The Binghams have become known for their reclaimed lumber — siding and beams taken from old barns, dragged up from rivers, or salvaged from historic buildings. Their siding can be seen in Life is Good stores and at the local Starbuck's coffee shop, and their paneling was featured on "This Old House." Their custom furniture, made from the recycled timbers, has also drawn national attention.The fire, which was devastating, has led to some important changes, Bingham said. An extensive fire suppression system has been installed in the new building and will be expanded to some of the other buildings on the property. There is also a new alarm system.
The new building has also allowed the company to merge their warehouse with the showroom so that customers can work with designers to choose their flooring, paneling or furniture and then step through a door and be in the drive-through warehouse and actually pick the boards they want to use.
"It gives people a real sense of what they're buying," Bingham said.
Separating the showroom from the warehouse is a wall of windows, taken from an old factory in Virginia, and on the second floor of the building, each of the administrative offices is decorated with different samples of the wood sold at Bingham.
And the main part of the showroom is a replica of an old barn that appears to be in the process of being disassembled, giving people a sense of where the product came from.
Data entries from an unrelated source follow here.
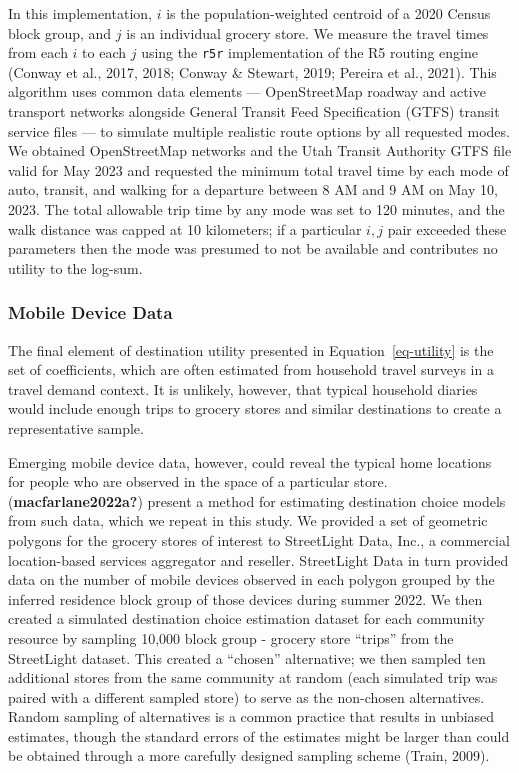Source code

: \documentclass[
  letterpaper,
  number,
  review,
  doubleblind,
  3p]{elsarticle}
\begin{document}
In this implementation, \(i\) is the population-weighted centroid of a
2020 Census block group, and \(j\) is an individual grocery store. We
measure the travel times from each \(i\) to each \(j\) using the
\texttt{r5r} implementation of the R5 routing engine (Conway et al.,
2017, 2018; Conway \& Stewart, 2019; Pereira et al., 2021). This
algorithm uses common data elements --- OpenStreetMap roadway and active
transport networks alongside General Transit Feed Specification (GTFS)
transit service files --- to simulate multiple realistic route options
by all requested modes. We obtained OpenStreetMap networks and the Utah
Transit Authority GTFS file valid for May 2023 and requested the minimum
total travel time by each mode of auto, transit, and walking for a
departure between 8 AM and 9 AM on May 10, 2023. The total allowable
trip time by any mode was set to 120 minutes, and the walk distance was
capped at 10 kilometers; if a particular \(i,j\) pair exceeded these
parameters then the mode was presumed to not be available and
contributes no utility to the log-sum.

\subsubsection{Mobile Device Data}\label{mobile-device-data}

The final element of destination utility presented in
Equation~\ref{eq-utility} is the set of coefficients, which are often
estimated from household travel surveys in a travel demand context. It
is unlikely, however, that typical household diaries would include
enough trips to grocery stores and similar destinations to create a
representative sample.

Emerging mobile device data, however, could reveal the typical home
locations for people who are observed in the space of a particular
store. (\textbf{macfarlane2022a?}) present a method for estimating
destination choice models from such data, which we repeat in this study.
We provided a set of geometric polygons for the grocery stores of
interest to StreetLight Data, Inc., a commercial location-based services
aggregator and reseller. StreetLight Data in turn provided data on the
number of mobile devices observed in each polygon grouped by the
inferred residence block group of those devices during summer 2022. We
then created a simulated destination choice estimation dataset for each
community resource by sampling 10,000 block group - grocery store
``trips'' from the StreetLight dataset. This created a ``chosen''
alternative; we then sampled ten additional stores from the same
community at random (each simulated trip was paired with a different
sampled store) to serve as the non-chosen alternatives. Random sampling
of alternatives is a common practice that results in unbiased estimates,
though the standard errors of the estimates might be larger than could
be obtained through a more carefully designed sampling scheme (Train,
2009).
\end{document}

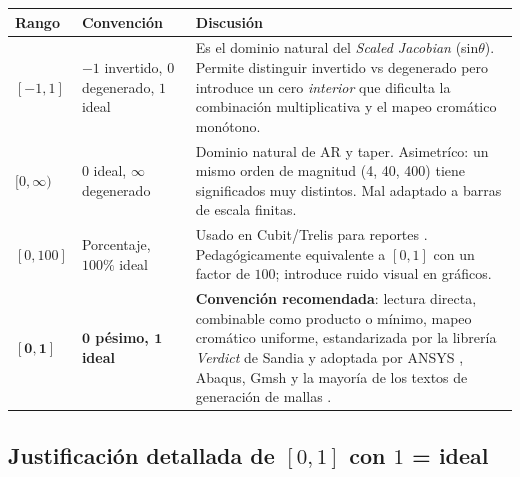 \documentclass[11pt,a4paper]{article}
\begin{document}
\begin{longtable}{p{2.6cm} p{4.2cm} p{8.5cm}}
\toprule
\textbf{Rango} & \textbf{Convenci\'on} & \textbf{Discusi\'on} \\
\midrule
\endhead
$[-1,1]$ & $-1$ invertido, $0$ degenerado, $1$ ideal & Es el dominio natural del \textit{Scaled
Jacobian} (sin$\theta$). Permite distinguir invertido vs degenerado pero introduce un cero
\emph{interior} que dificulta la combinaci\'on multiplicativa y el mapeo crom\'atico mon\'otono.\\
$[0,\infty)$ & $0$ ideal, $\infty$ degenerado & Dominio natural de AR y taper. Asimetr\'ico: un
mismo orden de magnitud (4, 40, 400) tiene significados muy distintos. Mal adaptado a barras de
escala finitas.\\
$[0,100]$ & Porcentaje, $100\%$ ideal & Usado en Cubit/Trelis para reportes \cite{Stimpson2007}.
Pedag\'ogicamente equivalente a $[0,1]$ con un factor de $100$; introduce ruido visual en
gr\'aficos.\\
\rowcolor{green!7}\textbf{$\bm{[0,1]}$} & \textbf{$\bm{0}$ p\'esimo, $\bm{1}$ ideal} & \textbf{Convenci\'on
recomendada}: lectura directa, combinable como producto o m\'inimo, mapeo crom\'atico uniforme,
estandarizada por la librer\'ia \textit{Verdict} de Sandia \cite{Stimpson2007} y adoptada por
ANSYS \cite{ANSYS2021}, Abaqus, Gmsh y la mayor\'ia de los textos de generaci\'on de mallas
\cite{Knupp2001,Field2000}.\\
\bottomrule
\end{longtable}

\subsection{Justificaci\'on detallada de $[0,1]$ con $1$ = ideal}
\end{document}
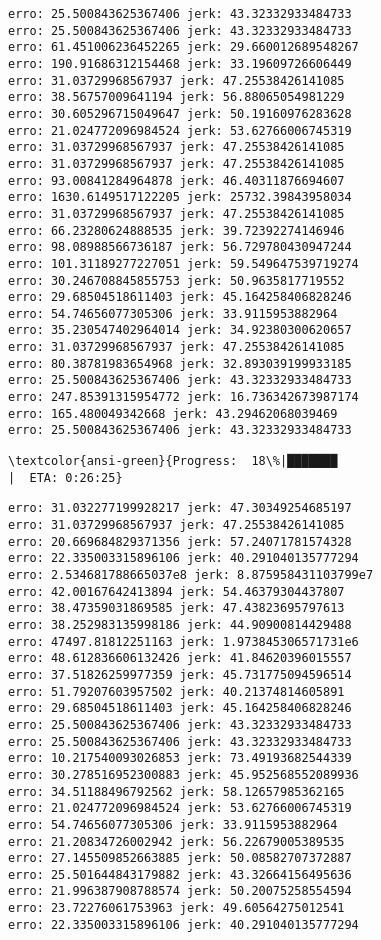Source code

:\documentclass[11pt]{article}
\begin{document}
    \begin{Verbatim}[commandchars=\\\{\}]
erro: 25.500843625367406 jerk: 43.32332933484733
erro: 25.500843625367406 jerk: 43.32332933484733
erro: 61.451006236452265 jerk: 29.660012689548267
erro: 190.91686312154468 jerk: 33.19609726606449
erro: 31.03729968567937 jerk: 47.25538426141085
erro: 38.56757009641194 jerk: 56.88065054981229
erro: 30.605296715049647 jerk: 50.19160976283628
erro: 21.024772096984524 jerk: 53.62766006745319
erro: 31.03729968567937 jerk: 47.25538426141085
erro: 31.03729968567937 jerk: 47.25538426141085
erro: 93.00841284964878 jerk: 46.40311876694607
erro: 1630.6149517122205 jerk: 25732.39843958034
erro: 31.03729968567937 jerk: 47.25538426141085
erro: 66.23280624888535 jerk: 39.72392274146946
erro: 98.08988566736187 jerk: 56.729780430947244
erro: 101.31189277227051 jerk: 59.549647539719274
erro: 30.246708845855753 jerk: 50.9635817719552
erro: 29.68504518611403 jerk: 45.164258406828246
erro: 54.74656077305306 jerk: 33.9115953882964
erro: 35.230547402964014 jerk: 34.92380300620657
erro: 31.03729968567937 jerk: 47.25538426141085
erro: 80.38781983654968 jerk: 32.893039199933185
erro: 25.500843625367406 jerk: 43.32332933484733
erro: 247.85391315954772 jerk: 16.736342673987174
erro: 165.480049342668 jerk: 43.29462068039469
erro: 25.500843625367406 jerk: 43.32332933484733

    \end{Verbatim}

    \begin{Verbatim}[commandchars=\\\{\}]
\textcolor{ansi-green}{Progress:  18\%|███████                                  |  ETA: 0:26:25}
    \end{Verbatim}

    \begin{Verbatim}[commandchars=\\\{\}]
erro: 31.032277199928217 jerk: 47.30349254685197
erro: 31.03729968567937 jerk: 47.25538426141085
erro: 20.669684829371356 jerk: 57.24071781574328
erro: 22.335003315896106 jerk: 40.291040135777294
erro: 2.534681788665037e8 jerk: 8.875958431103799e7
erro: 42.00167642413894 jerk: 54.46379304437807
erro: 38.47359031869585 jerk: 47.43823695797613
erro: 38.252983135998186 jerk: 44.90900814429488
erro: 47497.81812251163 jerk: 1.973845306571731e6
erro: 48.612836606132426 jerk: 41.84620396015557
erro: 37.51826259977359 jerk: 45.731775094596514
erro: 51.79207603957502 jerk: 40.21374814605891
erro: 29.68504518611403 jerk: 45.164258406828246
erro: 25.500843625367406 jerk: 43.32332933484733
erro: 25.500843625367406 jerk: 43.32332933484733
erro: 10.217540093026853 jerk: 73.49193682544339
erro: 30.278516952300883 jerk: 45.952568552089936
erro: 34.51188496792562 jerk: 58.12657985362165
erro: 21.024772096984524 jerk: 53.62766006745319
erro: 54.74656077305306 jerk: 33.9115953882964
erro: 21.20834726002942 jerk: 56.22679005389535
erro: 27.145509852663885 jerk: 50.08582707372887
erro: 25.501644843179882 jerk: 43.32664156495636
erro: 21.996387908788574 jerk: 50.20075258554594
erro: 23.72276061753963 jerk: 49.60564275012541
erro: 22.335003315896106 jerk: 40.291040135777294

    \end{Verbatim}
\end{document}
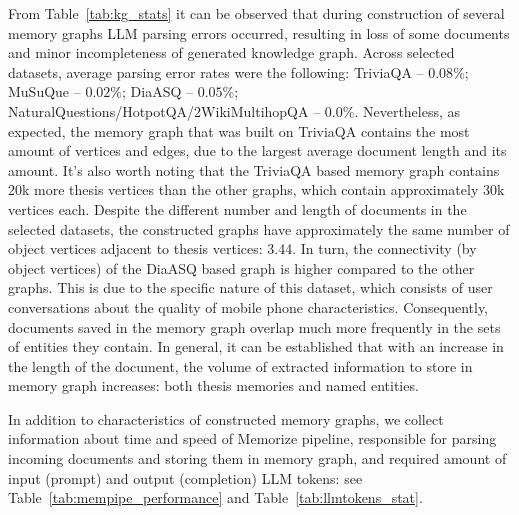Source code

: From Table~\ref{tab:kg_stats} it can be observed that during construction of several memory graphs LLM parsing errors occurred, resulting in loss of some documents and minor incompleteness of generated knowledge graph. Across selected datasets, average parsing error rates were the following: TriviaQA -- $0.08\%$; MuSuQue -- $0.02\%$; DiaASQ -- $0.05\%$; NaturalQuestions/HotpotQA/2WikiMultihopQA -- $0.0\%$. Nevertheless, as expected, the memory graph that was built on TriviaQA contains the most amount of vertices and edges, due to the largest average document length and its amount. It's also worth noting that the TriviaQA based memory graph contains 20k more thesis vertices than the other graphs, which contain approximately 30k vertices each. Despite the different number and length of documents in the selected datasets, the constructed graphs have approximately the same number of object vertices adjacent to thesis vertices: 3.44. In turn, the connectivity (by object vertices) of the DiaASQ based graph is higher compared to the other graphs. This is due to the specific nature of this dataset, which consists of user conversations about the quality of mobile phone characteristics. Consequently, documents saved in the memory graph overlap much more frequently in the sets of entities they contain. In general, it can be established that with an increase in the length of the document, the volume of extracted information to store in memory graph increases: both thesis memories and named entities.

In addition to characteristics of constructed memory graphs, we collect information about time and speed of Memorize pipeline, responsible for parsing incoming documents and storing them in memory graph, and required amount of input (prompt) and output (completion) LLM tokens: see Table~\ref{tab:mempipe_performance} and Table~\ref{tab:llmtokens_stat}.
On the floors and walls are different types of wood, and samples showing the different milling and finishing techniques that can be used to create unique looks.
Bingham said the project has cost more than $2 million, and while there's still work to be done, the new building is technically open.
"We've been selling wood out of here for a few weeks, but it will be another month or so before we're totally finished. We'll have an open house in September," he said.